RECORDED DATA
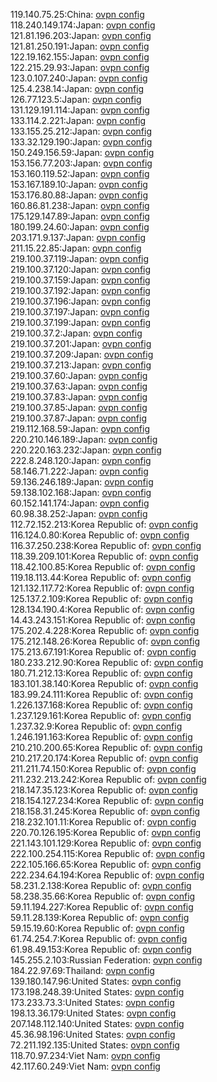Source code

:119.140.75.25:China: [ovpn config](vpn/119_140_75_25.ovpn)  
118.240.149.174:Japan: [ovpn config](vpn/118_240_149_174.ovpn)  
121.81.196.203:Japan: [ovpn config](vpn/121_81_196_203.ovpn)  
121.81.250.191:Japan: [ovpn config](vpn/121_81_250_191.ovpn)  
122.19.162.155:Japan: [ovpn config](vpn/122_19_162_155.ovpn)  
122.215.29.93:Japan: [ovpn config](vpn/122_215_29_93.ovpn)  
123.0.107.240:Japan: [ovpn config](vpn/123_0_107_240.ovpn)  
125.4.238.14:Japan: [ovpn config](vpn/125_4_238_14.ovpn)  
126.77.123.5:Japan: [ovpn config](vpn/126_77_123_5.ovpn)  
131.129.191.114:Japan: [ovpn config](vpn/131_129_191_114.ovpn)  
133.114.2.221:Japan: [ovpn config](vpn/133_114_2_221.ovpn)  
133.155.25.212:Japan: [ovpn config](vpn/133_155_25_212.ovpn)  
133.32.129.190:Japan: [ovpn config](vpn/133_32_129_190.ovpn)  
150.249.156.59:Japan: [ovpn config](vpn/150_249_156_59.ovpn)  
153.156.77.203:Japan: [ovpn config](vpn/153_156_77_203.ovpn)  
153.160.119.52:Japan: [ovpn config](vpn/153_160_119_52.ovpn)  
153.167.189.10:Japan: [ovpn config](vpn/153_167_189_10.ovpn)  
153.176.80.88:Japan: [ovpn config](vpn/153_176_80_88.ovpn)  
160.86.81.238:Japan: [ovpn config](vpn/160_86_81_238.ovpn)  
175.129.147.89:Japan: [ovpn config](vpn/175_129_147_89.ovpn)  
180.199.24.60:Japan: [ovpn config](vpn/180_199_24_60.ovpn)  
203.171.9.137:Japan: [ovpn config](vpn/203_171_9_137.ovpn)  
211.15.22.85:Japan: [ovpn config](vpn/211_15_22_85.ovpn)  
219.100.37.119:Japan: [ovpn config](vpn/219_100_37_119.ovpn)  
219.100.37.120:Japan: [ovpn config](vpn/219_100_37_120.ovpn)  
219.100.37.159:Japan: [ovpn config](vpn/219_100_37_159.ovpn)  
219.100.37.192:Japan: [ovpn config](vpn/219_100_37_192.ovpn)  
219.100.37.196:Japan: [ovpn config](vpn/219_100_37_196.ovpn)  
219.100.37.197:Japan: [ovpn config](vpn/219_100_37_197.ovpn)  
219.100.37.199:Japan: [ovpn config](vpn/219_100_37_199.ovpn)  
219.100.37.2:Japan: [ovpn config](vpn/219_100_37_2.ovpn)  
219.100.37.201:Japan: [ovpn config](vpn/219_100_37_201.ovpn)  
219.100.37.209:Japan: [ovpn config](vpn/219_100_37_209.ovpn)  
219.100.37.213:Japan: [ovpn config](vpn/219_100_37_213.ovpn)  
219.100.37.60:Japan: [ovpn config](vpn/219_100_37_60.ovpn)  
219.100.37.63:Japan: [ovpn config](vpn/219_100_37_63.ovpn)  
219.100.37.83:Japan: [ovpn config](vpn/219_100_37_83.ovpn)  
219.100.37.85:Japan: [ovpn config](vpn/219_100_37_85.ovpn)  
219.100.37.87:Japan: [ovpn config](vpn/219_100_37_87.ovpn)  
219.112.168.59:Japan: [ovpn config](vpn/219_112_168_59.ovpn)  
220.210.146.189:Japan: [ovpn config](vpn/220_210_146_189.ovpn)  
220.220.163.232:Japan: [ovpn config](vpn/220_220_163_232.ovpn)  
222.8.248.120:Japan: [ovpn config](vpn/222_8_248_120.ovpn)  
58.146.71.222:Japan: [ovpn config](vpn/58_146_71_222.ovpn)  
59.136.246.189:Japan: [ovpn config](vpn/59_136_246_189.ovpn)  
59.138.102.168:Japan: [ovpn config](vpn/59_138_102_168.ovpn)  
60.152.141.174:Japan: [ovpn config](vpn/60_152_141_174.ovpn)  
60.98.38.252:Japan: [ovpn config](vpn/60_98_38_252.ovpn)  
112.72.152.213:Korea Republic of: [ovpn config](vpn/112_72_152_213.ovpn)  
116.124.0.80:Korea Republic of: [ovpn config](vpn/116_124_0_80.ovpn)  
116.37.250.238:Korea Republic of: [ovpn config](vpn/116_37_250_238.ovpn)  
118.39.209.101:Korea Republic of: [ovpn config](vpn/118_39_209_101.ovpn)  
118.42.100.85:Korea Republic of: [ovpn config](vpn/118_42_100_85.ovpn)  
119.18.113.44:Korea Republic of: [ovpn config](vpn/119_18_113_44.ovpn)  
121.132.117.72:Korea Republic of: [ovpn config](vpn/121_132_117_72.ovpn)  
125.137.2.109:Korea Republic of: [ovpn config](vpn/125_137_2_109.ovpn)  
128.134.190.4:Korea Republic of: [ovpn config](vpn/128_134_190_4.ovpn)  
14.43.243.151:Korea Republic of: [ovpn config](vpn/14_43_243_151.ovpn)  
175.202.4.228:Korea Republic of: [ovpn config](vpn/175_202_4_228.ovpn)  
175.212.148.26:Korea Republic of: [ovpn config](vpn/175_212_148_26.ovpn)  
175.213.67.191:Korea Republic of: [ovpn config](vpn/175_213_67_191.ovpn)  
180.233.212.90:Korea Republic of: [ovpn config](vpn/180_233_212_90.ovpn)  
180.71.212.13:Korea Republic of: [ovpn config](vpn/180_71_212_13.ovpn)  
183.101.38.140:Korea Republic of: [ovpn config](vpn/183_101_38_140.ovpn)  
183.99.24.111:Korea Republic of: [ovpn config](vpn/183_99_24_111.ovpn)  
1.226.137.168:Korea Republic of: [ovpn config](vpn/1_226_137_168.ovpn)  
1.237.129.161:Korea Republic of: [ovpn config](vpn/1_237_129_161.ovpn)  
1.237.32.9:Korea Republic of: [ovpn config](vpn/1_237_32_9.ovpn)  
1.246.191.163:Korea Republic of: [ovpn config](vpn/1_246_191_163.ovpn)  
210.210.200.65:Korea Republic of: [ovpn config](vpn/210_210_200_65.ovpn)  
210.217.20.174:Korea Republic of: [ovpn config](vpn/210_217_20_174.ovpn)  
211.211.74.150:Korea Republic of: [ovpn config](vpn/211_211_74_150.ovpn)  
211.232.213.242:Korea Republic of: [ovpn config](vpn/211_232_213_242.ovpn)  
218.147.35.123:Korea Republic of: [ovpn config](vpn/218_147_35_123.ovpn)  
218.154.127.234:Korea Republic of: [ovpn config](vpn/218_154_127_234.ovpn)  
218.158.31.245:Korea Republic of: [ovpn config](vpn/218_158_31_245.ovpn)  
218.232.101.11:Korea Republic of: [ovpn config](vpn/218_232_101_11.ovpn)  
220.70.126.195:Korea Republic of: [ovpn config](vpn/220_70_126_195.ovpn)  
221.143.101.129:Korea Republic of: [ovpn config](vpn/221_143_101_129.ovpn)  
222.100.254.115:Korea Republic of: [ovpn config](vpn/222_100_254_115.ovpn)  
222.105.166.65:Korea Republic of: [ovpn config](vpn/222_105_166_65.ovpn)  
222.234.64.194:Korea Republic of: [ovpn config](vpn/222_234_64_194.ovpn)  
58.231.2.138:Korea Republic of: [ovpn config](vpn/58_231_2_138.ovpn)  
58.238.35.66:Korea Republic of: [ovpn config](vpn/58_238_35_66.ovpn)  
59.11.194.227:Korea Republic of: [ovpn config](vpn/59_11_194_227.ovpn)  
59.11.28.139:Korea Republic of: [ovpn config](vpn/59_11_28_139.ovpn)  
59.15.19.60:Korea Republic of: [ovpn config](vpn/59_15_19_60.ovpn)  
61.74.254.7:Korea Republic of: [ovpn config](vpn/61_74_254_7.ovpn)  
61.98.49.153:Korea Republic of: [ovpn config](vpn/61_98_49_153.ovpn)  
145.255.2.103:Russian Federation: [ovpn config](vpn/145_255_2_103.ovpn)  
184.22.97.69:Thailand: [ovpn config](vpn/184_22_97_69.ovpn)  
139.180.147.96:United States: [ovpn config](vpn/139_180_147_96.ovpn)  
173.198.248.39:United States: [ovpn config](vpn/173_198_248_39.ovpn)  
173.233.73.3:United States: [ovpn config](vpn/173_233_73_3.ovpn)  
198.13.36.179:United States: [ovpn config](vpn/198_13_36_179.ovpn)  
207.148.112.140:United States: [ovpn config](vpn/207_148_112_140.ovpn)  
45.36.98.196:United States: [ovpn config](vpn/45_36_98_196.ovpn)  
72.211.192.135:United States: [ovpn config](vpn/72_211_192_135.ovpn)  
118.70.97.234:Viet Nam: [ovpn config](vpn/118_70_97_234.ovpn)  
42.117.60.249:Viet Nam: [ovpn config](vpn/42_117_60_249.ovpn)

EXERCISE GOAL
Leave out every line above except those from the line with "175.202.4.228:Korea Republic of: [ovpn" up to and including the line with "211.232.213.242:Korea Republic of: [ovpn", and copy those exactly.

SOLUTION TO THIS TASK
175.202.4.228:Korea Republic of: [ovpn config](vpn/175_202_4_228.ovpn)  
175.212.148.26:Korea Republic of: [ovpn config](vpn/175_212_148_26.ovpn)  
175.213.67.191:Korea Republic of: [ovpn config](vpn/175_213_67_191.ovpn)  
180.233.212.90:Korea Republic of: [ovpn config](vpn/180_233_212_90.ovpn)  
180.71.212.13:Korea Republic of: [ovpn config](vpn/180_71_212_13.ovpn)  
183.101.38.140:Korea Republic of: [ovpn config](vpn/183_101_38_140.ovpn)  
183.99.24.111:Korea Republic of: [ovpn config](vpn/183_99_24_111.ovpn)  
1.226.137.168:Korea Republic of: [ovpn config](vpn/1_226_137_168.ovpn)  
1.237.129.161:Korea Republic of: [ovpn config](vpn/1_237_129_161.ovpn)  
1.237.32.9:Korea Republic of: [ovpn config](vpn/1_237_32_9.ovpn)  
1.246.191.163:Korea Republic of: [ovpn config](vpn/1_246_191_163.ovpn)  
210.210.200.65:Korea Republic of: [ovpn config](vpn/210_210_200_65.ovpn)  
210.217.20.174:Korea Republic of: [ovpn config](vpn/210_217_20_174.ovpn)  
211.211.74.150:Korea Republic of: [ovpn config](vpn/211_211_74_150.ovpn)  
211.232.213.242:Korea Republic of: [ovpn config](vpn/211_232_213_242.ovpn)  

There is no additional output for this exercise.